Throughout high school, students are asked to read classic novels for book reports and essays. Many of them are unsure of what aspects a book must possess in order to be considered a true classic. Mostly, the majority of students are reluctant about reading these classic novels because they assume the novels will be lackluster compared to modern literature. However, many of them would be pleasantly surprised after reading some of the books that are considered classic. Clare Washbrook, a member of the National Association of Teacher of English, considers a classic novel to be moral, truthful, appealing, and relevant. Analyzing these aspects will prove that Pride and Prejudice is a classic novel.

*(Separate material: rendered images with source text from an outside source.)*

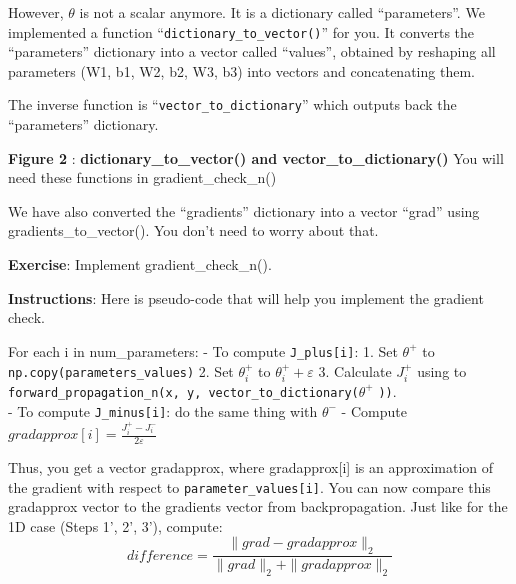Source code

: \documentclass[11pt]{article}
\begin{document}
However, $\theta$ is not a scalar anymore. It is a dictionary called
``parameters''. We implemented a function
``\texttt{dictionary\_to\_vector()}'' for you. It converts the
``parameters'' dictionary into a vector called ``values'', obtained by
reshaping all parameters (W1, b1, W2, b2, W3, b3) into vectors and
concatenating them.

The inverse function is ``\texttt{vector\_to\_dictionary}'' which
outputs back the ``parameters'' dictionary.

 \textbf{Figure 2} : \textbf{dictionary\_to\_vector() and
vector\_to\_dictionary()} You will need these functions in
gradient\_check\_n()

We have also converted the ``gradients'' dictionary into a vector
``grad'' using gradients\_to\_vector(). You don't need to worry about
that.

\textbf{Exercise}: Implement gradient\_check\_n().

\textbf{Instructions}: Here is pseudo-code that will help you implement
the gradient check.

For each i in num\_parameters: - To compute \texttt{J\_plus{[}i{]}}: 1.
Set $\theta^{+}$ to \texttt{np.copy(parameters\_values)} 2. Set
$\theta^{+}_i$ to $\theta^{+}_i + \varepsilon$ 3. Calculate $J^{+}_i$
using to
\texttt{forward\_propagation\_n(x, y, vector\_to\_dictionary(}$\theta^{+}$
\texttt{))}.\\- To compute \texttt{J\_minus{[}i{]}}: do the same thing
with $\theta^{-}$ - Compute
$gradapprox[i] = \frac{J^{+}_i - J^{-}_i}{2 \varepsilon}$

Thus, you get a vector gradapprox, where gradapprox{[}i{]} is an
approximation of the gradient with respect to
\texttt{parameter\_values{[}i{]}}. You can now compare this gradapprox
vector to the gradients vector from backpropagation. Just like for the
1D case (Steps 1', 2', 3'), compute:
\[ difference = \frac {\| grad - gradapprox \|_2}{\| grad \|_2 + \| gradapprox \|_2 } \tag{3}\]
\end{document}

Morality is a common theme throughout many classic novels. Clare Washbrook believes that “a classic novel will usually say something of value and draw attention to human problems” (en.allexperts.com). These novels will teach a lesson within the text. Pride and Prejudice repeatedly portrays the pride and vanity that is a common human problem within literature. “A person may be proud without being vain. Pride relates more to our opinion of ourselves, vanity to what we would have others think of us,” (Austen page?). The text helps to prove that if pride is put aside, happiness can be achieved. When Darcy puts his pride aside and confesses his love for Elizabeth, it sets forth a series of events that in the end bring them together. Morality is an obvious necessary component of a classic novel, but truthfulness helps connect the reader to the story being told.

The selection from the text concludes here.